### Problem to solve
Go through the records and give each one again exactly, omitting the images.

----------------------------------------

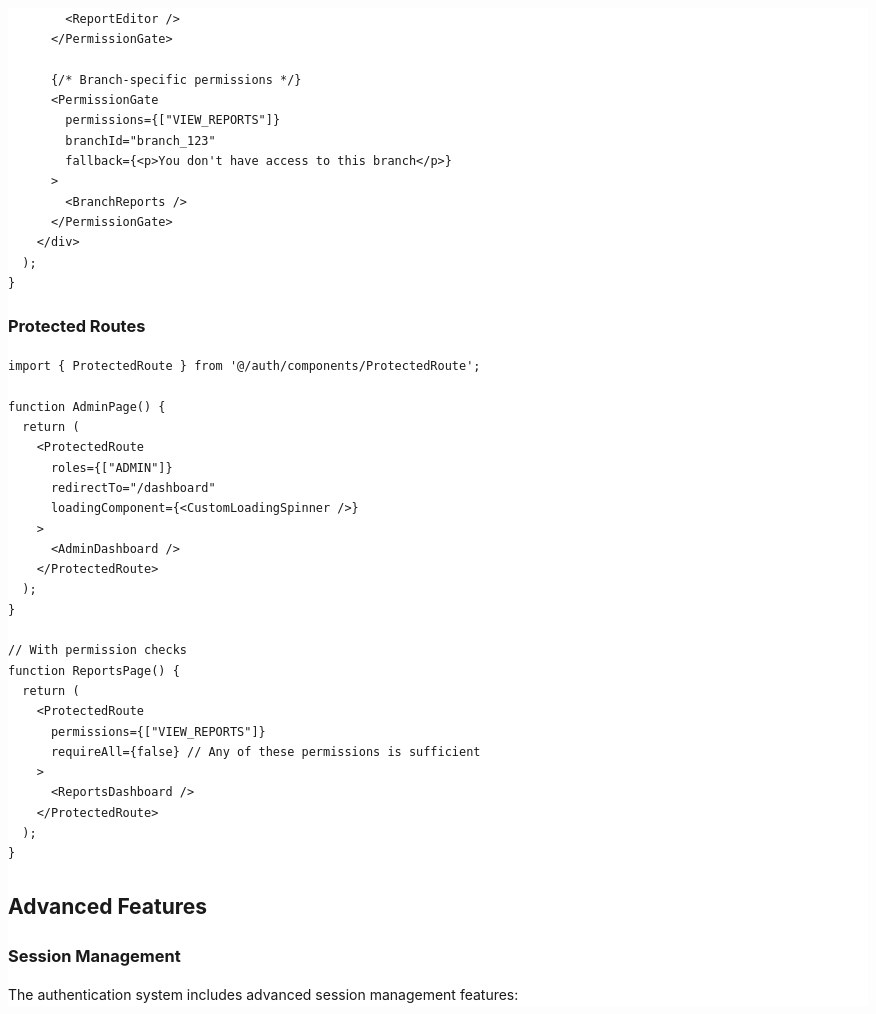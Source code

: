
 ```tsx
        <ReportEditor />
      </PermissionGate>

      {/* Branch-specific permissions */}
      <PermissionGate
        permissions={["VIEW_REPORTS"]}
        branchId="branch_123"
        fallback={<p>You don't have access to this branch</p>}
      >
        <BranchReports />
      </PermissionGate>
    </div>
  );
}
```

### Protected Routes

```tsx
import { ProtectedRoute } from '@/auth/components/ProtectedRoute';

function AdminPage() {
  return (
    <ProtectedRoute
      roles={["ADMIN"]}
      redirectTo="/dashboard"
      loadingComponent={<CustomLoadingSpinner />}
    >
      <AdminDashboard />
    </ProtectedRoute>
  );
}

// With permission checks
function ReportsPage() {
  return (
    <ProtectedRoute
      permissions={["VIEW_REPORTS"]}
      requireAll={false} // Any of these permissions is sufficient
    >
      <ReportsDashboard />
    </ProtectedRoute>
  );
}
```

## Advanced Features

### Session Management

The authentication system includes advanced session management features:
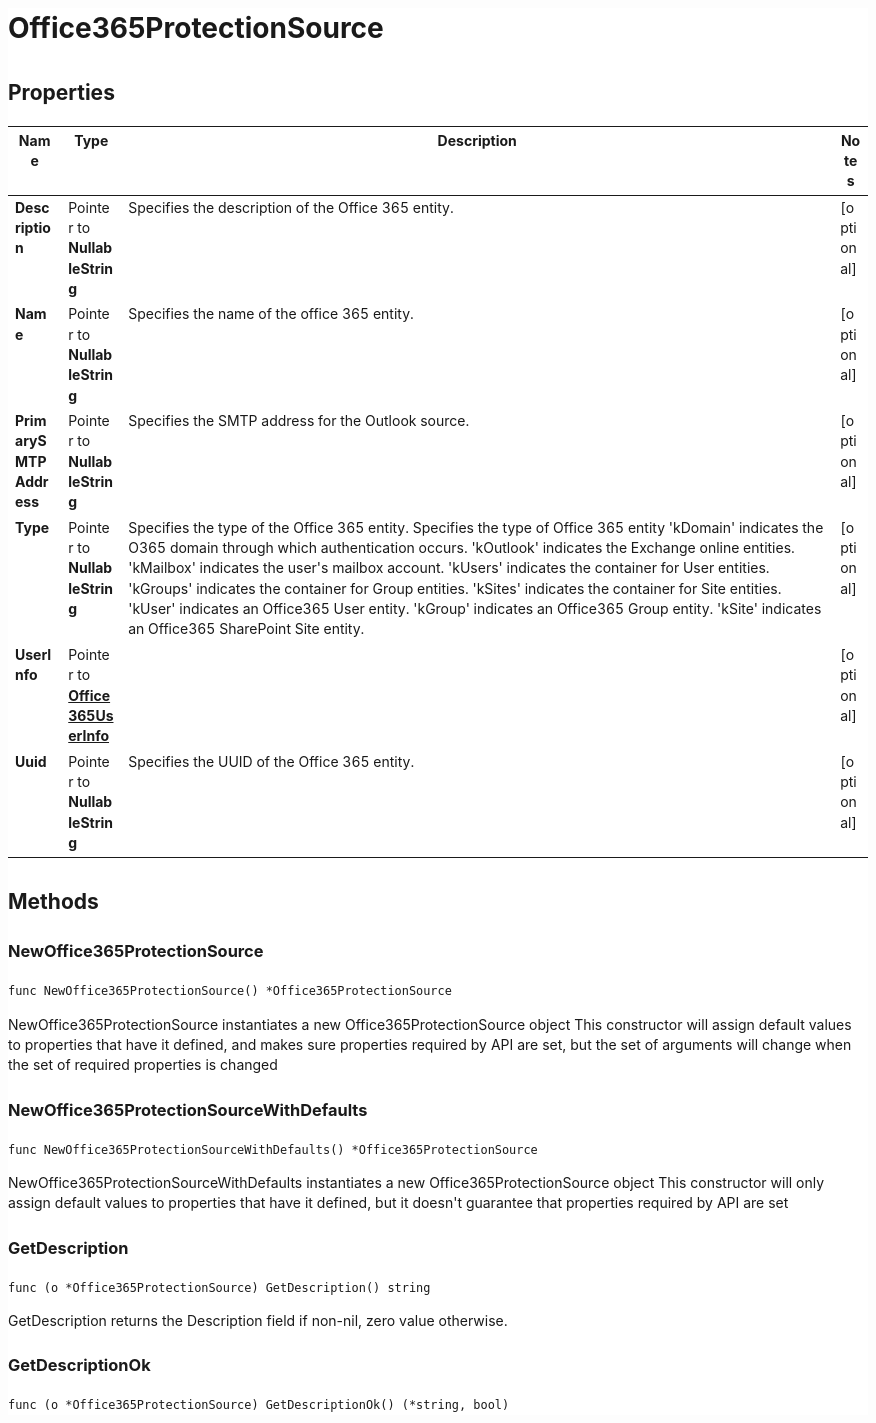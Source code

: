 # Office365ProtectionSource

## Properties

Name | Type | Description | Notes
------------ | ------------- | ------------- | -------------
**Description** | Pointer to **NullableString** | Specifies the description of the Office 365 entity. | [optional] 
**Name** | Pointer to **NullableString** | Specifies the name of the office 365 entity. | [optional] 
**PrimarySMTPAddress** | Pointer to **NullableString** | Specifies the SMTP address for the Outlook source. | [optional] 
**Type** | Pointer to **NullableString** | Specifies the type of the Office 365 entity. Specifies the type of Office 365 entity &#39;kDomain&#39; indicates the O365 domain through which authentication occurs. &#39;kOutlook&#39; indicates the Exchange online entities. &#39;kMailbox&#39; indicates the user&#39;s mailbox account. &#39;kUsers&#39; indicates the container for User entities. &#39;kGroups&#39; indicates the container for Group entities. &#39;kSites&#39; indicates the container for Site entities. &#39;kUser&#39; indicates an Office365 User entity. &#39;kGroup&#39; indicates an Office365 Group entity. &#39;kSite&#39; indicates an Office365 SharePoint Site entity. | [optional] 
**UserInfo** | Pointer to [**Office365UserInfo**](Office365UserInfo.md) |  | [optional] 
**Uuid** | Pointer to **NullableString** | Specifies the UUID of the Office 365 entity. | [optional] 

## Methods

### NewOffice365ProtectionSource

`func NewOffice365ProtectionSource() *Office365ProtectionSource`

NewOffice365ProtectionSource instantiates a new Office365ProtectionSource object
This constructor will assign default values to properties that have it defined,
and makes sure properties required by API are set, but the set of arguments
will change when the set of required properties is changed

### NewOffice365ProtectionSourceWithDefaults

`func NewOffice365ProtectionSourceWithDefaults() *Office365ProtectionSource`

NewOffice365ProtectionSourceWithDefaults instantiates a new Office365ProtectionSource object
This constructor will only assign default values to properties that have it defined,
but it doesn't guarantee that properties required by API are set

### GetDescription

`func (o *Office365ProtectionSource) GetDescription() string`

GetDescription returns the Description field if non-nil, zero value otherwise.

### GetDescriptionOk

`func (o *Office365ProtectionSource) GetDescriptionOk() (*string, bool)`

----------------------------------------

### Exercise answer
Source code

:
 ```tsx
        <ReportEditor />
      </PermissionGate>

      {/* Branch-specific permissions */}
      <PermissionGate
        permissions={["VIEW_REPORTS"]}
        branchId="branch_123"
        fallback={<p>You don't have access to this branch</p>}
      >
        <BranchReports />
      </PermissionGate>
    </div>
  );
}
```

### Protected Routes

```tsx
import { ProtectedRoute } from '@/auth/components/ProtectedRoute';

function AdminPage() {
  return (
    <ProtectedRoute
      roles={["ADMIN"]}
      redirectTo="/dashboard"
      loadingComponent={<CustomLoadingSpinner />}
    >
      <AdminDashboard />
    </ProtectedRoute>
  );
}

// With permission checks
function ReportsPage() {
  return (
    <ProtectedRoute
      permissions={["VIEW_REPORTS"]}
      requireAll={false} // Any of these permissions is sufficient
    >
      <ReportsDashboard />
    </ProtectedRoute>
  );
}
```

## Advanced Features

### Session Management

The authentication system includes advanced session management features:
Source code

: # Office365ProtectionSource

## Properties

Name | Type | Description | Notes
------------ | ------------- | ------------- | -------------
**Description** | Pointer to **NullableString** | Specifies the description of the Office 365 entity. | [optional] 
**Name** | Pointer to **NullableString** | Specifies the name of the office 365 entity. | [optional] 
**PrimarySMTPAddress** | Pointer to **NullableString** | Specifies the SMTP address for the Outlook source. | [optional] 
**Type** | Pointer to **NullableString** | Specifies the type of the Office 365 entity. Specifies the type of Office 365 entity &#39;kDomain&#39; indicates the O365 domain through which authentication occurs. &#39;kOutlook&#39; indicates the Exchange online entities. &#39;kMailbox&#39; indicates the user&#39;s mailbox account. &#39;kUsers&#39; indicates the container for User entities. &#39;kGroups&#39; indicates the container for Group entities. &#39;kSites&#39; indicates the container for Site entities. &#39;kUser&#39; indicates an Office365 User entity. &#39;kGroup&#39; indicates an Office365 Group entity. &#39;kSite&#39; indicates an Office365 SharePoint Site entity. | [optional] 
**UserInfo** | Pointer to [**Office365UserInfo**](Office365UserInfo.md) |  | [optional] 
**Uuid** | Pointer to **NullableString** | Specifies the UUID of the Office 365 entity. | [optional] 

## Methods

### NewOffice365ProtectionSource

`func NewOffice365ProtectionSource() *Office365ProtectionSource`

NewOffice365ProtectionSource instantiates a new Office365ProtectionSource object
This constructor will assign default values to properties that have it defined,
and makes sure properties required by API are set, but the set of arguments
will change when the set of required properties is changed

### NewOffice365ProtectionSourceWithDefaults

`func NewOffice365ProtectionSourceWithDefaults() *Office365ProtectionSource`

NewOffice365ProtectionSourceWithDefaults instantiates a new Office365ProtectionSource object
This constructor will only assign default values to properties that have it defined,
but it doesn't guarantee that properties required by API are set

### GetDescription

`func (o *Office365ProtectionSource) GetDescription() string`

GetDescription returns the Description field if non-nil, zero value otherwise.

### GetDescriptionOk

`func (o *Office365ProtectionSource) GetDescriptionOk() (*string, bool)`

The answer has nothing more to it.